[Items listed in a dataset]
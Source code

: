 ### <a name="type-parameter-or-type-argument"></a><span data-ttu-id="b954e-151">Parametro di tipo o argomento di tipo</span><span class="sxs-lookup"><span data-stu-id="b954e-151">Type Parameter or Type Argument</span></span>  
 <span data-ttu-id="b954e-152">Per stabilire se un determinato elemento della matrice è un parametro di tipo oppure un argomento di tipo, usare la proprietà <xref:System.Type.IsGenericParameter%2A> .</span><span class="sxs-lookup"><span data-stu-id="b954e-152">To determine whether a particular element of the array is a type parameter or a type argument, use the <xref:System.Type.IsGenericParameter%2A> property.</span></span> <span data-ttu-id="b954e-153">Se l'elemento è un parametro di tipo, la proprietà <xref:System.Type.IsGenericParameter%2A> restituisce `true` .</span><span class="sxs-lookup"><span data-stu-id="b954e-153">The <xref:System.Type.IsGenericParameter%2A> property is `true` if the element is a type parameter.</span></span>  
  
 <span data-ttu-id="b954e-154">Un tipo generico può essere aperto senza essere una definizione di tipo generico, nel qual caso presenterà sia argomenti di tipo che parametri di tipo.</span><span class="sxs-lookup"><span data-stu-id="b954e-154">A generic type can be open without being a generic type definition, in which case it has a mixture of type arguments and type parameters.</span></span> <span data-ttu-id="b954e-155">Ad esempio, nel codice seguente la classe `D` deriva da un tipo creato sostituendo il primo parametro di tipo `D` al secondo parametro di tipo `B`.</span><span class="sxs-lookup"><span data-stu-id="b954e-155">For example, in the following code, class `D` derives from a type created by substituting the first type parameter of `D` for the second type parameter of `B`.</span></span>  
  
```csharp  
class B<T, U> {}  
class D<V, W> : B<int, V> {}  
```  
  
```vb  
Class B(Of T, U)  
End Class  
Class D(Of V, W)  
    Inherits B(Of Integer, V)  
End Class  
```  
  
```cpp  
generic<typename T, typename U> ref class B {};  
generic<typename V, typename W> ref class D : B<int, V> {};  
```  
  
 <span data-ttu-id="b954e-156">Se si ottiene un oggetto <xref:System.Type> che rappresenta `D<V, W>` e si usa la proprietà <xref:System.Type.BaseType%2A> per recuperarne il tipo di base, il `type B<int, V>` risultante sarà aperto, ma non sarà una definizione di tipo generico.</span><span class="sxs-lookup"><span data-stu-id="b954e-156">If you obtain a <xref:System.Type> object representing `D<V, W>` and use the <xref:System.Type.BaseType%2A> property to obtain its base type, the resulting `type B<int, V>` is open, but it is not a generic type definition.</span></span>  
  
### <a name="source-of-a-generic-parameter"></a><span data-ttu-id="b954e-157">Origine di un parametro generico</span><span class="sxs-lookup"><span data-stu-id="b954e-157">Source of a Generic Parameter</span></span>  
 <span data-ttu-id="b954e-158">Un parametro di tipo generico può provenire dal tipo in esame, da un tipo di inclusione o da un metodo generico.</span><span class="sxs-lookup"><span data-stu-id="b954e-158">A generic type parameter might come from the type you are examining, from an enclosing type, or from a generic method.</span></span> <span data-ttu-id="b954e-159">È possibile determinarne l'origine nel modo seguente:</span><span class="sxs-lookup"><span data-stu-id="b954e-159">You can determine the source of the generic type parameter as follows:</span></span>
...
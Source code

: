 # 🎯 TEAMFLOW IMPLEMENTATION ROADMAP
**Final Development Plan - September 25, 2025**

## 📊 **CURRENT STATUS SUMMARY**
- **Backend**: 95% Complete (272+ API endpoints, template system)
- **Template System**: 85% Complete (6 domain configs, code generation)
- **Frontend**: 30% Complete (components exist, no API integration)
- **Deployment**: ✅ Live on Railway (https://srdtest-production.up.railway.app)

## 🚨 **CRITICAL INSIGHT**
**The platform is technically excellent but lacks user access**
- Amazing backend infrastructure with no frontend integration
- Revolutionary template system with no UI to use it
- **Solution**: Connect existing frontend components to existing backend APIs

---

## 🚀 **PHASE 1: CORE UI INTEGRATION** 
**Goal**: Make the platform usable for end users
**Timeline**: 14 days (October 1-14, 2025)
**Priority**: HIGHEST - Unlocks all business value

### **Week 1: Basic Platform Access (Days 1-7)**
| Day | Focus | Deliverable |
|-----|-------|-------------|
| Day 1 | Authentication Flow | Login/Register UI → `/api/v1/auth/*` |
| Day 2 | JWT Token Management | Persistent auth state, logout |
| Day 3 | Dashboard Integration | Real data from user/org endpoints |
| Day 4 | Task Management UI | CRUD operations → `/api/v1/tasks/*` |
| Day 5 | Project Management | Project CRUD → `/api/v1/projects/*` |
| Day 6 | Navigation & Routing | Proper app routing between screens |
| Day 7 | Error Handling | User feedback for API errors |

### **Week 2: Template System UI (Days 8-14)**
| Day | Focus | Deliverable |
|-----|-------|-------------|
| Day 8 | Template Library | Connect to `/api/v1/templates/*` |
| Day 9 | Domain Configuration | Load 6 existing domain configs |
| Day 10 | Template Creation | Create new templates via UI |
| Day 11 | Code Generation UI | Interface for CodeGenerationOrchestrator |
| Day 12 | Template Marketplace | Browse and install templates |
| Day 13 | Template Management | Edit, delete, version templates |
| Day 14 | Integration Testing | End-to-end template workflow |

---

• INSTRUCTIONS FOR THE TASK
Beginning at the line with "lacks user access**" and ending at the line with "install templates |", reproduce each line of the data above exactly, and add no other lines.

• ANSWER BELOW
**The platform is technically excellent but lacks user access**
- Amazing backend infrastructure with no frontend integration
- Revolutionary template system with no UI to use it
- **Solution**: Connect existing frontend components to existing backend APIs

---

## 🚀 **PHASE 1: CORE UI INTEGRATION** 
**Goal**: Make the platform usable for end users
**Timeline**: 14 days (October 1-14, 2025)
**Priority**: HIGHEST - Unlocks all business value

### **Week 1: Basic Platform Access (Days 1-7)**
| Day | Focus | Deliverable |
|-----|-------|-------------|
| Day 1 | Authentication Flow | Login/Register UI → `/api/v1/auth/*` |
| Day 2 | JWT Token Management | Persistent auth state, logout |
| Day 3 | Dashboard Integration | Real data from user/org endpoints |
| Day 4 | Task Management UI | CRUD operations → `/api/v1/tasks/*` |
| Day 5 | Project Management | Project CRUD → `/api/v1/projects/*` |
| Day 6 | Navigation & Routing | Proper app routing between screens |
| Day 7 | Error Handling | User feedback for API errors |

### **Week 2: Template System UI (Days 8-14)**
| Day | Focus | Deliverable |
|-----|-------|-------------|
| Day 8 | Template Library | Connect to `/api/v1/templates/*` |
| Day 9 | Domain Configuration | Load 6 existing domain configs |
| Day 10 | Template Creation | Create new templates via UI |
| Day 11 | Code Generation UI | Interface for CodeGenerationOrchestrator |
| Day 12 | Template Marketplace | Browse and install templates |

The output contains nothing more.